[CRITIQUE] André Valente de Catarina Ruivo

J’aimerais que mon père arrive à temps pour Noël avec tous les petits cadeaux que je lui ai demandés. Je voudrais que cette fois il reste très longtemps et qu’il ne se fâche pas avec ma mère. Il faut aussi que je raconte à Suzanna un mystère que j’ai découvert. Mon voisin d’en face sort tous les jours à la même heure en jogging et il parle une langue bizarre. On pourrait le suivre pour voir où il va… André Valente manque peut-être de moyens mais pas d’amour. Ce premier film qui possède la sensibilité de sa réalisatrice Catarina Ruivo est aussi fragile que ses personnages : trois âmes paumées dans une société qui a continué de vivre sans eux. D’une durée courte (1h11), il contraste avec les productions actuelles exagérément étirées et va à l’essentiel sans chercher de vaines bifurcations scénaristiques.

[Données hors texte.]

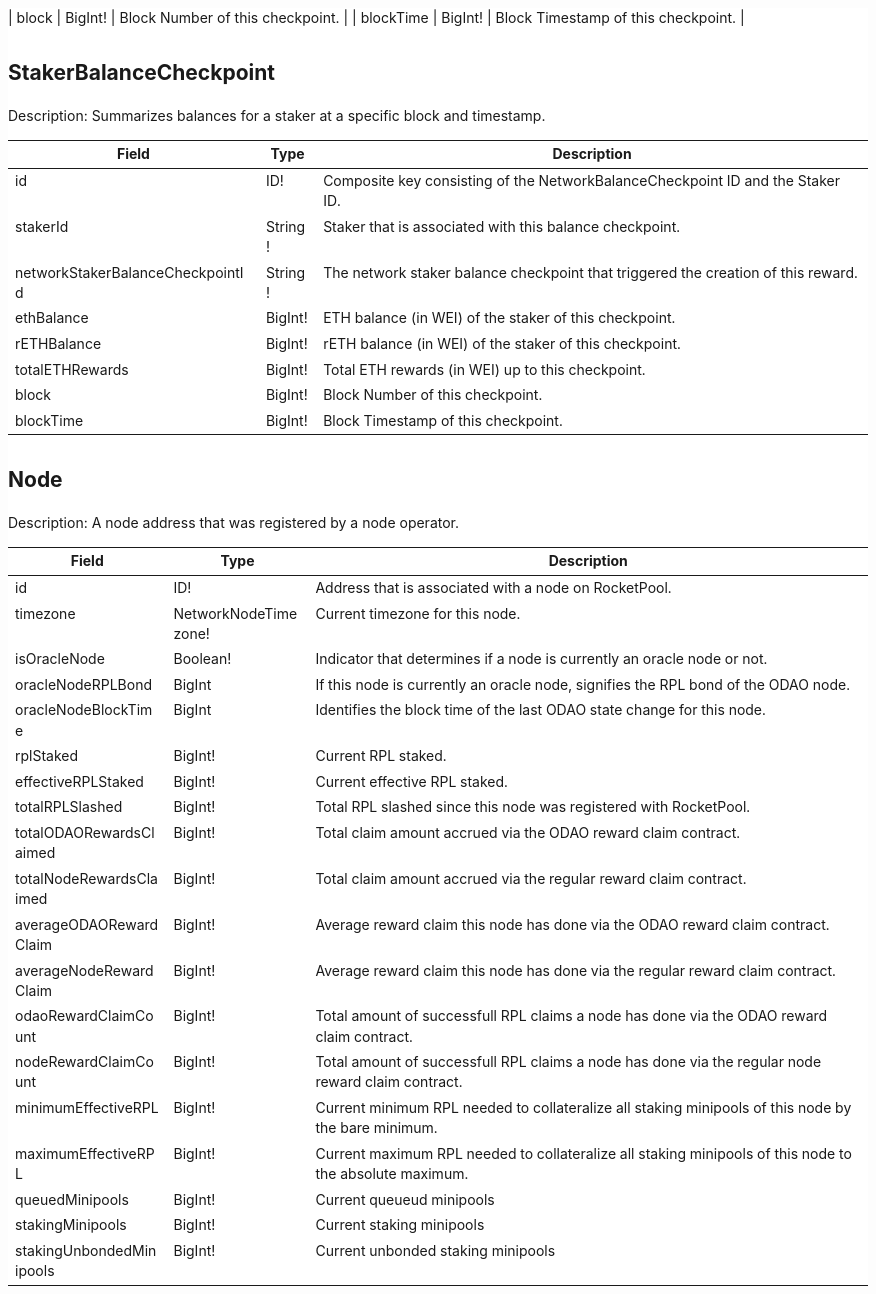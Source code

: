 | block                         | BigInt! | Block Number of this checkpoint.                                                                                                 |
| blockTime                     | BigInt! | Block Timestamp of this checkpoint.                                                                                              |

## StakerBalanceCheckpoint

Description: Summarizes balances for a staker at a specific block and timestamp.

| Field                            | Type    | Description                                                                       |
| -------------------------------- | ------- | --------------------------------------------------------------------------------- |
| id                               | ID!     | Composite key consisting of the NetworkBalanceCheckpoint ID and the Staker ID.    |
| stakerId                         | String! | Staker that is associated with this balance checkpoint.                           |
| networkStakerBalanceCheckpointId | String! | The network staker balance checkpoint that triggered the creation of this reward. |
| ethBalance                       | BigInt! | ETH balance (in WEI) of the staker of this checkpoint.                            |
| rETHBalance                      | BigInt! | rETH balance (in WEI) of the staker of this checkpoint.                           |
| totalETHRewards                  | BigInt! | Total ETH rewards (in WEI) up to this checkpoint.                                 |
| block                            | BigInt! | Block Number of this checkpoint.                                                  |
| blockTime                        | BigInt! | Block Timestamp of this checkpoint.                                               |

## Node

Description: A node address that was registered by a node operator.

| Field                        | Type                  | Description                                                                                             |
| ---------------------------- | --------------------- | ------------------------------------------------------------------------------------------------------- |
| id                           | ID!                   | Address that is associated with a node on RocketPool.                                                   |
| timezone                     | NetworkNodeTimezone!  | Current timezone for this node.                                                                         |
| isOracleNode                 | Boolean!              | Indicator that determines if a node is currently an oracle node or not.                                 |
| oracleNodeRPLBond            | BigInt                | If this node is currently an oracle node, signifies the RPL bond of the ODAO node.                      |
| oracleNodeBlockTime          | BigInt                | Identifies the block time of the last ODAO state change for this node.                                  |
| rplStaked                    | BigInt!               | Current RPL staked.                                                                                     |
| effectiveRPLStaked           | BigInt!               | Current effective RPL staked.                                                                           |
| totalRPLSlashed              | BigInt!               | Total RPL slashed since this node was registered with RocketPool.                                       |
| totalODAORewardsClaimed      | BigInt!               | Total claim amount accrued via the ODAO reward claim contract.                                          |
| totalNodeRewardsClaimed      | BigInt!               | Total claim amount accrued via the regular reward claim contract.                                       |
| averageODAORewardClaim       | BigInt!               | Average reward claim this node has done via the ODAO reward claim contract.                             |
| averageNodeRewardClaim       | BigInt!               | Average reward claim this node has done via the regular reward claim contract.                          |
| odaoRewardClaimCount         | BigInt!               | Total amount of successfull RPL claims a node has done via the ODAO reward claim contract.              |
| nodeRewardClaimCount         | BigInt!               | Total amount of successfull RPL claims a node has done via the regular node reward claim contract.      |
| minimumEffectiveRPL          | BigInt!               | Current minimum RPL needed to collateralize all staking minipools of this node by the bare minimum.     |
| maximumEffectiveRPL          | BigInt!               | Current maximum RPL needed to collateralize all staking minipools of this node to the absolute maximum. |
| queuedMinipools              | BigInt!               | Current queueud minipools                                                                               |
| stakingMinipools             | BigInt!               | Current staking minipools                                                                               |
| stakingUnbondedMinipools     | BigInt!               | Current unbonded staking minipools                                                                      |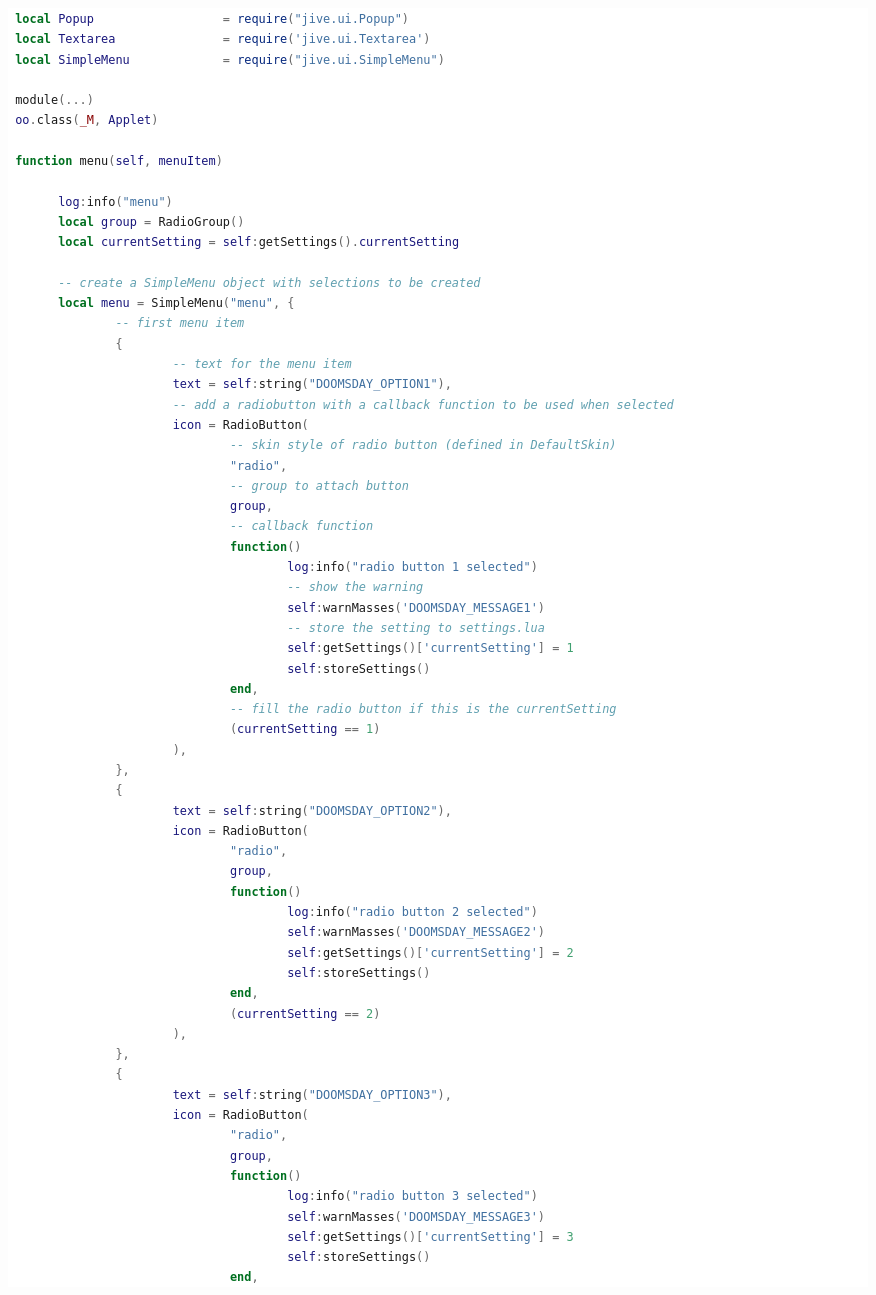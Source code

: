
```lua
 local Popup                  = require("jive.ui.Popup")
 local Textarea               = require('jive.ui.Textarea')
 local SimpleMenu             = require("jive.ui.SimpleMenu")

 module(...)
 oo.class(_M, Applet)

 function menu(self, menuItem)

       log:info("menu")
       local group = RadioGroup()
       local currentSetting = self:getSettings().currentSetting

       -- create a SimpleMenu object with selections to be created
       local menu = SimpleMenu("menu", {
               -- first menu item
               {
                       -- text for the menu item
                       text = self:string("DOOMSDAY_OPTION1"),
                       -- add a radiobutton with a callback function to be used when selected
                       icon = RadioButton(
                               -- skin style of radio button (defined in DefaultSkin)
                               "radio",
                               -- group to attach button
                               group,
                               -- callback function
                               function()
                                       log:info("radio button 1 selected")
                                       -- show the warning
                                       self:warnMasses('DOOMSDAY_MESSAGE1')
                                       -- store the setting to settings.lua
                                       self:getSettings()['currentSetting'] = 1
                                       self:storeSettings()
                               end,
                               -- fill the radio button if this is the currentSetting
                               (currentSetting == 1)
                       ),
               },
               {
                       text = self:string("DOOMSDAY_OPTION2"),
                       icon = RadioButton(
                               "radio",
                               group,
                               function()
                                       log:info("radio button 2 selected")
                                       self:warnMasses('DOOMSDAY_MESSAGE2')
                                       self:getSettings()['currentSetting'] = 2
                                       self:storeSettings()
                               end,
                               (currentSetting == 2)
                       ),
               },
               {
                       text = self:string("DOOMSDAY_OPTION3"),
                       icon = RadioButton(
                               "radio",
                               group,
                               function()
                                       log:info("radio button 3 selected")
                                       self:warnMasses('DOOMSDAY_MESSAGE3')
                                       self:getSettings()['currentSetting'] = 3
                                       self:storeSettings()
                               end,
```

Le monde est ici décrit à travers les yeux d’un enfant, dans un contexte cruellement réaliste qui empêche les rêves et l’épanouissement personnel. Mais qui dit dureté du monde ne dit pas nécessairement misérabilisme obligatoire. Au contraire : les trois personnages du film (une mère plaquée par son mari, un enfant martyrisé par ses camarades et un voisin russe passionné par le patinage artistique) tentent une dernière fois de croire au bonheur et plus simplement en ce qui les anime. La mère est à la recherche d’un nouvel amour, le fils d’un nouveau père, le voisin russe d’une nouvelle peau.
Tout est perçu du point de vue de l’enfant qui à travers cet attachement obstiné pour ce voisin mystérieux découvre tout ce qu’il fallait découvrir avec un père. Ce sont deux individus en panne d’affection qui réapprennent à vivre et à aimer. Leur rencontre débouche sur l’idée que toutes les formes d’amitié aussi imprévues soient-elles sont possibles, belles et salvatrices. Se bonifiant au fur et à mesure qu’elle progresse, cette chronique dit des choses très justes sur la vie avec une émouvante simplicité.